*Work item*. From the entries below, gather every line containing the string "있습니다".

---*---

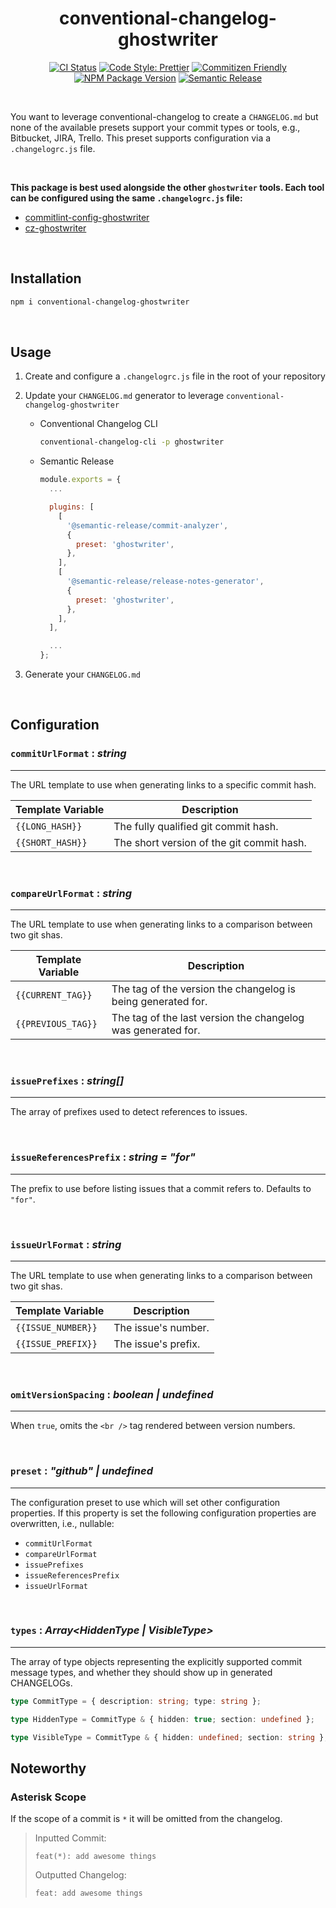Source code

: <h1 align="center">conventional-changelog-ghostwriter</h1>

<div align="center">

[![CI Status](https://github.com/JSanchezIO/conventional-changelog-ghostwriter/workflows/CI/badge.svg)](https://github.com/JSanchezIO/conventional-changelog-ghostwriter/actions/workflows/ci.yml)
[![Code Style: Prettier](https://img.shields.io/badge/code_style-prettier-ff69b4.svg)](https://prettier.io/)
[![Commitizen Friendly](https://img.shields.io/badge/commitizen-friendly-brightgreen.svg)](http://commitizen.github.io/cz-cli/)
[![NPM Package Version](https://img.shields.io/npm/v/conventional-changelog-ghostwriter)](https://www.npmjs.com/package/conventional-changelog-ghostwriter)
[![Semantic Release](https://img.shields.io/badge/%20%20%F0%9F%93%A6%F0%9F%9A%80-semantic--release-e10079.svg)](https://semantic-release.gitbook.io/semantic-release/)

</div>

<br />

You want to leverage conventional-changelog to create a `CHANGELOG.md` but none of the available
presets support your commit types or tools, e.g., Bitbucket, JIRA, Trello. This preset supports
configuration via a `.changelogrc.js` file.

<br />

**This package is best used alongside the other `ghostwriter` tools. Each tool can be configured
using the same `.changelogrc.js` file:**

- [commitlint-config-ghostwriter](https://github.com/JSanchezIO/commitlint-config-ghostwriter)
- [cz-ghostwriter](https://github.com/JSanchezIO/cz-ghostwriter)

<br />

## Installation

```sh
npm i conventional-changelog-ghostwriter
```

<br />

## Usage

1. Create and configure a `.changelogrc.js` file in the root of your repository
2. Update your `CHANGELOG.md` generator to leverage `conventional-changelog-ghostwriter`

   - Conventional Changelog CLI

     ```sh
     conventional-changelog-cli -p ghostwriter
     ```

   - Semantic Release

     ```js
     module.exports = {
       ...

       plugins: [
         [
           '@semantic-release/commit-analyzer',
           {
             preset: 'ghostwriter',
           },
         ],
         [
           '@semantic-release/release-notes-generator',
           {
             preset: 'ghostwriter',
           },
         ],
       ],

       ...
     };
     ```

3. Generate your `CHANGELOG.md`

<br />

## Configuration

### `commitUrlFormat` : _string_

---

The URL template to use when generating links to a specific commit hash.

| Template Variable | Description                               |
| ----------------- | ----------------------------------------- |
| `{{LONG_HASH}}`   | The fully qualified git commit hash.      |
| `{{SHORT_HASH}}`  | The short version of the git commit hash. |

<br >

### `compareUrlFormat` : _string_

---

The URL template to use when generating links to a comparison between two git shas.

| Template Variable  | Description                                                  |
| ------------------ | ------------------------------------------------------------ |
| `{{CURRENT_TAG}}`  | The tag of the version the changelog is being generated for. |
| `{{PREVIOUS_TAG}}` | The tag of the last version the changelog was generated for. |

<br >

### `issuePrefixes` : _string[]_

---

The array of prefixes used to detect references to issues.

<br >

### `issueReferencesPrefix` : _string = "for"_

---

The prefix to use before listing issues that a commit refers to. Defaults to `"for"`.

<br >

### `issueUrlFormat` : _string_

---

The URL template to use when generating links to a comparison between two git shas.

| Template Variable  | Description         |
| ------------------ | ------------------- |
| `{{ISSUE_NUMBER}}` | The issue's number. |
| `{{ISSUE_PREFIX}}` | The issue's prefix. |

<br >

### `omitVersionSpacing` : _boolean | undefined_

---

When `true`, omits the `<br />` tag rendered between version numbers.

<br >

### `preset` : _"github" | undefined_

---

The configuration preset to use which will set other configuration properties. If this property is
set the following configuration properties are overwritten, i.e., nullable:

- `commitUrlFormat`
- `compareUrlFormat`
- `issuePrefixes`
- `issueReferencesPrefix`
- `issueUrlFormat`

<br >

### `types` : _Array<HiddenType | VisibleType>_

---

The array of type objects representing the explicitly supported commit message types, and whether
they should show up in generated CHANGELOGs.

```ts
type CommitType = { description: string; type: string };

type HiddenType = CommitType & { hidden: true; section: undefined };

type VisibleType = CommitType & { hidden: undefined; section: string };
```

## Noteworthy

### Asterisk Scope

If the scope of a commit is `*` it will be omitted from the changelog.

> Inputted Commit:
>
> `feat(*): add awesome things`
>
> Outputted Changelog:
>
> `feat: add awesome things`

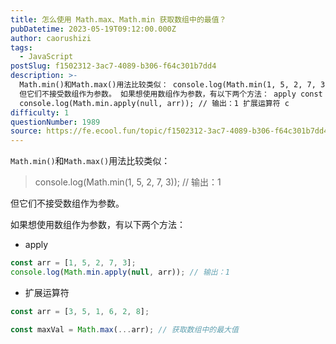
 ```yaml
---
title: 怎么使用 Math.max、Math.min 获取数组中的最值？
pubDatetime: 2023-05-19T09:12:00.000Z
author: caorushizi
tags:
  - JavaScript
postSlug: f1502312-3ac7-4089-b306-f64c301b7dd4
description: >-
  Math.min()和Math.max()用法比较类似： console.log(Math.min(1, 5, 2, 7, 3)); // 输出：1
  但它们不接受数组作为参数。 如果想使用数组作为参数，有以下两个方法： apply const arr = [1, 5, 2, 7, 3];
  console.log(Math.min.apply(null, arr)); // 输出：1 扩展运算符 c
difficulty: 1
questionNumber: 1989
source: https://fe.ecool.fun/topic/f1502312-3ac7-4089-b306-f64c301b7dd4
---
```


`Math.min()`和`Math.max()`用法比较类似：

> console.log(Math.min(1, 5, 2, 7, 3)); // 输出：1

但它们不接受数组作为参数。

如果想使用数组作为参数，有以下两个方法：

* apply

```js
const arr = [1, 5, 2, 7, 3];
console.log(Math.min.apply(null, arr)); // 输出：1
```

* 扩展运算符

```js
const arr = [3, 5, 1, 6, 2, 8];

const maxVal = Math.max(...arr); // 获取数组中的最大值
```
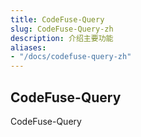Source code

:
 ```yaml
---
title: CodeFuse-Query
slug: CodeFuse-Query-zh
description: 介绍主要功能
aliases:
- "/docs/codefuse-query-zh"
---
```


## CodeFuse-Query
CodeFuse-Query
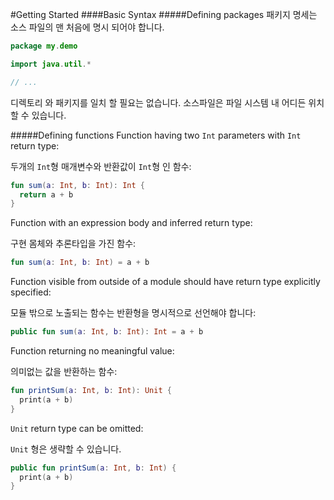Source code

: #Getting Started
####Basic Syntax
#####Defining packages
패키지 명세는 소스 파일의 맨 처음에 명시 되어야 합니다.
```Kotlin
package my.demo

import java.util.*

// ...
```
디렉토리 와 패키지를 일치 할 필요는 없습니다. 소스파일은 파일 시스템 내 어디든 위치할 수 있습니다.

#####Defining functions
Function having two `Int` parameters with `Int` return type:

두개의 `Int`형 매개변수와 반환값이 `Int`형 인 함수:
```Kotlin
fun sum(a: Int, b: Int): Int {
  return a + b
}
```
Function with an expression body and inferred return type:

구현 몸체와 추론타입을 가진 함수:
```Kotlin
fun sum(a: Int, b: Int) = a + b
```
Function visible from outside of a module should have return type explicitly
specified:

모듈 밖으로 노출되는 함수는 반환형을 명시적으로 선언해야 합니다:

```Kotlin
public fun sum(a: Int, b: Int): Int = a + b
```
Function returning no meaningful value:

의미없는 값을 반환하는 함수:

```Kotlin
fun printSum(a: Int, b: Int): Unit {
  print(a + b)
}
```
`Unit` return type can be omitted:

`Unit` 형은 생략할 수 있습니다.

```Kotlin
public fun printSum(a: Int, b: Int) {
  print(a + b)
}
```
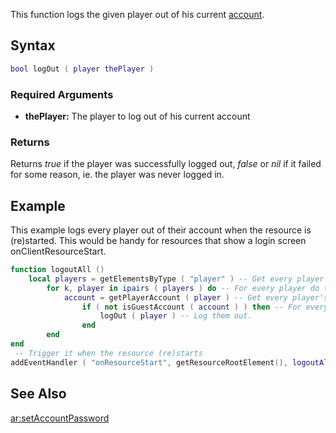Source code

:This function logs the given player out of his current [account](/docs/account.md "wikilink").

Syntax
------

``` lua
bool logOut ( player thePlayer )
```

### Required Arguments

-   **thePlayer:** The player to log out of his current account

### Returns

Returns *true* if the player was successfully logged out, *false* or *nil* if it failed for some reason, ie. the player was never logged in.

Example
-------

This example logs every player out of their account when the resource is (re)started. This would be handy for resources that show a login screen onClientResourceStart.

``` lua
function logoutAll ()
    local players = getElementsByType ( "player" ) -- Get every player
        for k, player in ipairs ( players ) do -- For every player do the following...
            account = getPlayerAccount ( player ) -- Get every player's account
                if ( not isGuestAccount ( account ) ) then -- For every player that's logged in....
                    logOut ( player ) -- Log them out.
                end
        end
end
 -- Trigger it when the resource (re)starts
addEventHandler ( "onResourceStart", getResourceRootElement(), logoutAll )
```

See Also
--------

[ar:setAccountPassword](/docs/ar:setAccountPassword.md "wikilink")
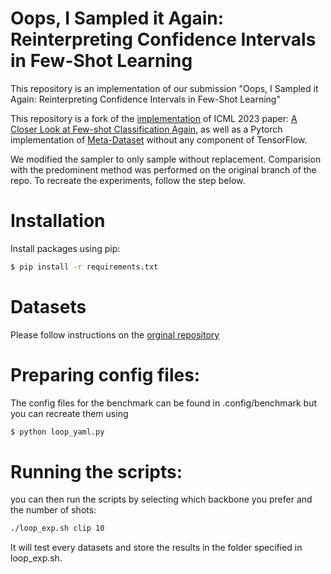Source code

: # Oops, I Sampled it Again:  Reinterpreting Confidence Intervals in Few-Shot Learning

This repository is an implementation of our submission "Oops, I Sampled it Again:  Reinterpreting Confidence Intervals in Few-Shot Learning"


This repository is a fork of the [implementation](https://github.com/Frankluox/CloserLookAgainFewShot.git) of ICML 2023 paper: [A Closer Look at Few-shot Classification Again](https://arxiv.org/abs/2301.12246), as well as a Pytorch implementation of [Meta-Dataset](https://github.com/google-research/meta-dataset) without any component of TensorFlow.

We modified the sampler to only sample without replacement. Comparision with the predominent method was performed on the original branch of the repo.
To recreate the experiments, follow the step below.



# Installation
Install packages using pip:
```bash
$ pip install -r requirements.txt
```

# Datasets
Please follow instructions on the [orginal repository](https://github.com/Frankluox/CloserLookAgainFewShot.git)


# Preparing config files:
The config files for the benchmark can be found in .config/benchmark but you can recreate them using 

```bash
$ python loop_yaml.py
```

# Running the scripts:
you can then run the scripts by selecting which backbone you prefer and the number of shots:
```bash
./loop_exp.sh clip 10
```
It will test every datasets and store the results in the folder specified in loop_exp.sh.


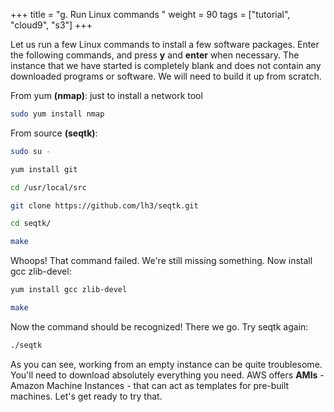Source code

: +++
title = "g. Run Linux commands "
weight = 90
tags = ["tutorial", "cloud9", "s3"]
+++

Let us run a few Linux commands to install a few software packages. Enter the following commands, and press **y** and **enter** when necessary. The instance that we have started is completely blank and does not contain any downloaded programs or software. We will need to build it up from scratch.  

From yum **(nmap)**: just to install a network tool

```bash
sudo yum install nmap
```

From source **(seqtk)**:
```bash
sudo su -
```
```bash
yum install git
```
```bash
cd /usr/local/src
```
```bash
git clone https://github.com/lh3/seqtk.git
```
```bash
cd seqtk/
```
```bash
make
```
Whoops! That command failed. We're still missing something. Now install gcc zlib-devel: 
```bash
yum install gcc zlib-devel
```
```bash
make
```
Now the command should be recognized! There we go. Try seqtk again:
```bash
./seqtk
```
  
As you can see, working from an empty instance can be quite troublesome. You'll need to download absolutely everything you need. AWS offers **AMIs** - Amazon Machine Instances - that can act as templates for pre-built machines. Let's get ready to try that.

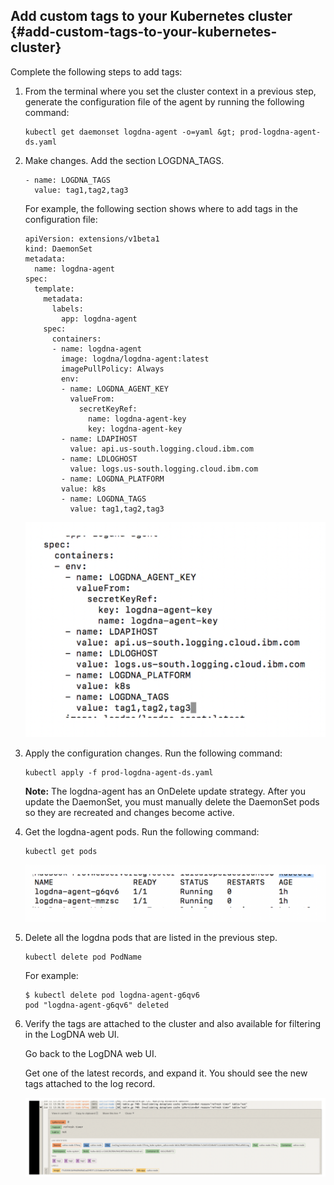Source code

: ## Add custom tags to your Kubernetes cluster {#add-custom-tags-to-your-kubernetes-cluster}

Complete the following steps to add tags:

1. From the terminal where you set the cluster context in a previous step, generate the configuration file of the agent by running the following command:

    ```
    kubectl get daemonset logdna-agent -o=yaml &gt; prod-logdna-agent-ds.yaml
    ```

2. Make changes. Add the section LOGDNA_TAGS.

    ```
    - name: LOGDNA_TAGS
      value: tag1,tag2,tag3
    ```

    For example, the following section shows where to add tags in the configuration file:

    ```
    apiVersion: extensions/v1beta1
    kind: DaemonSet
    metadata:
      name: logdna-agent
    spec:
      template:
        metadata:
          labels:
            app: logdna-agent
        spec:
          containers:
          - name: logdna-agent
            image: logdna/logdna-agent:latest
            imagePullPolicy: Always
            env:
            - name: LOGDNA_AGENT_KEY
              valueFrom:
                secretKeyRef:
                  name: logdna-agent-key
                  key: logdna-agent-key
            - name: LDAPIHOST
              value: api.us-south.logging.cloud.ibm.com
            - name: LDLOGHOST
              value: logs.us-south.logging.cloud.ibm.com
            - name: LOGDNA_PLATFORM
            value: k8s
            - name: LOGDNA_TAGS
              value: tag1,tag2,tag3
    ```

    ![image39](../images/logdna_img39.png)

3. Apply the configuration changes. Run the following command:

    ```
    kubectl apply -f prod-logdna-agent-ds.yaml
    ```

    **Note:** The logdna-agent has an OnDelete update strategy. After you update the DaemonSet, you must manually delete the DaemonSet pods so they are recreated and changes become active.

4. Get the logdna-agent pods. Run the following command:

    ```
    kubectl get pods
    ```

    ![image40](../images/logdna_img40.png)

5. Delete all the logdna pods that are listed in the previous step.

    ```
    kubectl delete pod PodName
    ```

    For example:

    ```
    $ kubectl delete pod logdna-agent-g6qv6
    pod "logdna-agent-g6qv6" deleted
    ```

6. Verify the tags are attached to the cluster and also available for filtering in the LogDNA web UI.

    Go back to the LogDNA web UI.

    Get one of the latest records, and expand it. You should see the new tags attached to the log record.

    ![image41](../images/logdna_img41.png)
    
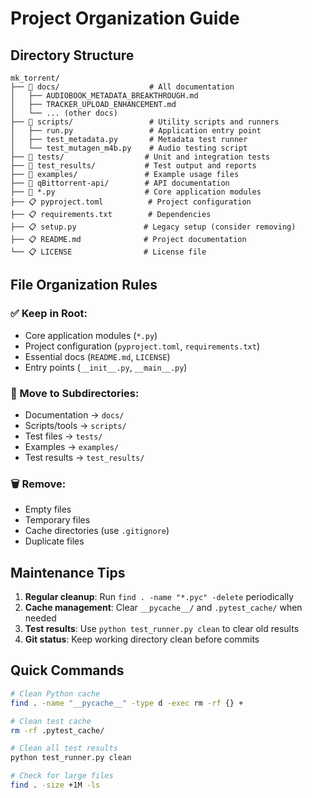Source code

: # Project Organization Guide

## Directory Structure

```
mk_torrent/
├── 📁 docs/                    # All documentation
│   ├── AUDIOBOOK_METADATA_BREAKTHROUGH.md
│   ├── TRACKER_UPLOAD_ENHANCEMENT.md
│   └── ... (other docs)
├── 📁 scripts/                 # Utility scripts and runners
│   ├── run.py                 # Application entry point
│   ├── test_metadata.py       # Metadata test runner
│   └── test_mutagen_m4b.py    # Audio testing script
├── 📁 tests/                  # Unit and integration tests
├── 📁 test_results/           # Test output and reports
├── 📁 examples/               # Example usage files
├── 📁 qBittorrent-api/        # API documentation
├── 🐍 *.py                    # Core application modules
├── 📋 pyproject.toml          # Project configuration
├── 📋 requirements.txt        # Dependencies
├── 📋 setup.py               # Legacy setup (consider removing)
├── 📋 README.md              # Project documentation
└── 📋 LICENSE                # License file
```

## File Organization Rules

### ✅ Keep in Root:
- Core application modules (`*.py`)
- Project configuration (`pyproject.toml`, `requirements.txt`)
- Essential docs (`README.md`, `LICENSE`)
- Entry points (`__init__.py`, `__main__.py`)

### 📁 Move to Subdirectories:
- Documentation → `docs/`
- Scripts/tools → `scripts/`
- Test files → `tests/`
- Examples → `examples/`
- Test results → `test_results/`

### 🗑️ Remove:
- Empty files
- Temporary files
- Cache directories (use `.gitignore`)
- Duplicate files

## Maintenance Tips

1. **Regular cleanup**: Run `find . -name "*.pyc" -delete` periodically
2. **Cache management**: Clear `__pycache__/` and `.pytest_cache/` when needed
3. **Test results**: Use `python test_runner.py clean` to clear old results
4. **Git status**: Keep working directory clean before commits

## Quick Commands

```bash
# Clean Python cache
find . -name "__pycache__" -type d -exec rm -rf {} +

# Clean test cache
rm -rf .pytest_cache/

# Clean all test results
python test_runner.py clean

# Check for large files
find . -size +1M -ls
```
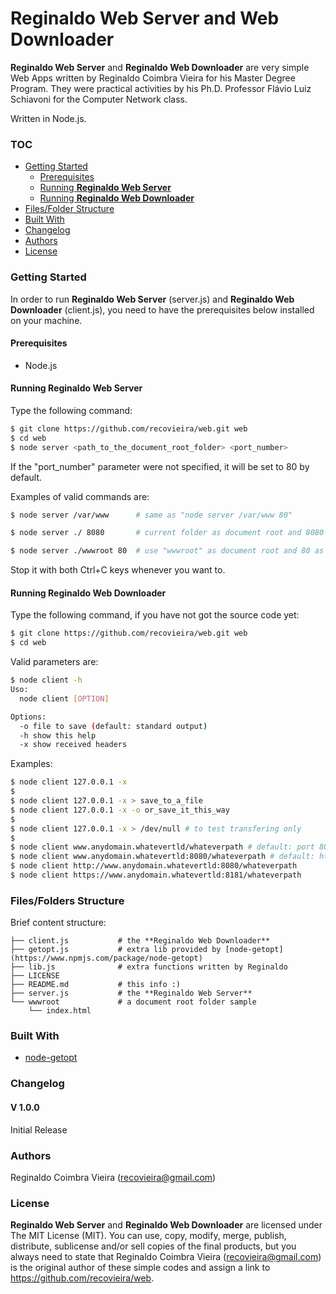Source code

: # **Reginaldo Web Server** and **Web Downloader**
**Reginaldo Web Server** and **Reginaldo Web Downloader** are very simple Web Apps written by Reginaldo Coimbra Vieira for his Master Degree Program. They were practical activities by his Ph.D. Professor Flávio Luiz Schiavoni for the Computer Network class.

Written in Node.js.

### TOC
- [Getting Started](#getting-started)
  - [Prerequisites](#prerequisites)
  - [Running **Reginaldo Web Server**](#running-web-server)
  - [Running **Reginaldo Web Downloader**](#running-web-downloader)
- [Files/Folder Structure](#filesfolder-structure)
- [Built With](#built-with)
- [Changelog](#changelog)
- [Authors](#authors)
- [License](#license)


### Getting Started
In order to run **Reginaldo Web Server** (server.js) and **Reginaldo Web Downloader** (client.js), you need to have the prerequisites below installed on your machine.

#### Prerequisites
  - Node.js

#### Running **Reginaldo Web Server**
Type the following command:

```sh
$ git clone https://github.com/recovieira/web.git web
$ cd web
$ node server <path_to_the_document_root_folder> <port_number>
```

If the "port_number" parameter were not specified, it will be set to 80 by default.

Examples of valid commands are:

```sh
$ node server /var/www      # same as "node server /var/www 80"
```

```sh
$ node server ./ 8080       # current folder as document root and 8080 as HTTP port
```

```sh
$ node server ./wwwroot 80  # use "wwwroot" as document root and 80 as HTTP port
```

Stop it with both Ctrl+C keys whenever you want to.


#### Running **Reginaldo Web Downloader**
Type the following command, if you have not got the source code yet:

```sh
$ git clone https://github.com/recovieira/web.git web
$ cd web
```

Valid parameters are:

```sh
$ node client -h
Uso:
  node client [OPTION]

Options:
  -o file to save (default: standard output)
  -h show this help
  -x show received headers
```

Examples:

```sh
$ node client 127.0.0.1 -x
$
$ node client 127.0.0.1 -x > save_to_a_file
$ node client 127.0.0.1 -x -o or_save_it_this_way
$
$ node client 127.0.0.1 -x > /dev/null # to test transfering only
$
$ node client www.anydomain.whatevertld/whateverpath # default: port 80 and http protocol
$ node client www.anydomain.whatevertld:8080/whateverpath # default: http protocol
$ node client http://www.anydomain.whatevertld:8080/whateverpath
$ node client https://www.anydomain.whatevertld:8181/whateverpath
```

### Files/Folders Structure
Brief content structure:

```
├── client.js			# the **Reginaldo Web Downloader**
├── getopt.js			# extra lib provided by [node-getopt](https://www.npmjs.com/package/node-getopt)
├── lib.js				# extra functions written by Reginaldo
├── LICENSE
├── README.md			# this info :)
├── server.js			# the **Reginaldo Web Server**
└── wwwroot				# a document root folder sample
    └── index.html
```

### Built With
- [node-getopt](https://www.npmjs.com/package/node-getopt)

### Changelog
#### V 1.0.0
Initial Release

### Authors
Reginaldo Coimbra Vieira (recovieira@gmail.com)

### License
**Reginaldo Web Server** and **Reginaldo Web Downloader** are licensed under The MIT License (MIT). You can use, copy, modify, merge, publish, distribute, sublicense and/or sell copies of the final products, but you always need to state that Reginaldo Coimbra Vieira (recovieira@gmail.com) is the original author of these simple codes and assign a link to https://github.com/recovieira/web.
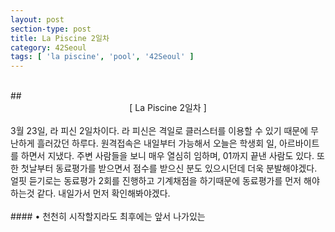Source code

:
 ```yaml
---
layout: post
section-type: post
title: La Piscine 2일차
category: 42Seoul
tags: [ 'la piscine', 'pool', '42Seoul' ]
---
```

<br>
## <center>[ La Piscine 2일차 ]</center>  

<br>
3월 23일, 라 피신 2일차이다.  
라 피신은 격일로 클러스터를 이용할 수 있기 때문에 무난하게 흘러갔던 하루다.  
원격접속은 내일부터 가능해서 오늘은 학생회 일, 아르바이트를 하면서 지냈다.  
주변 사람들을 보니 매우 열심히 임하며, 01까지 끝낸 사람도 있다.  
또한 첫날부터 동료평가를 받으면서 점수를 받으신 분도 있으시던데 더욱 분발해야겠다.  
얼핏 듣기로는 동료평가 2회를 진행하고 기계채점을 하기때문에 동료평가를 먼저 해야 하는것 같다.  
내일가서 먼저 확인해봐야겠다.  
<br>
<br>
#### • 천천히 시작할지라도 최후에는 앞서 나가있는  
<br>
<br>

---*---

*Task answer*.
디렉토리 와 패키지를 일치 할 필요는 없습니다. 소스파일은 파일 시스템 내 어디든 위치할 수 있습니다.
`Unit` 형은 생략할 수 있습니다.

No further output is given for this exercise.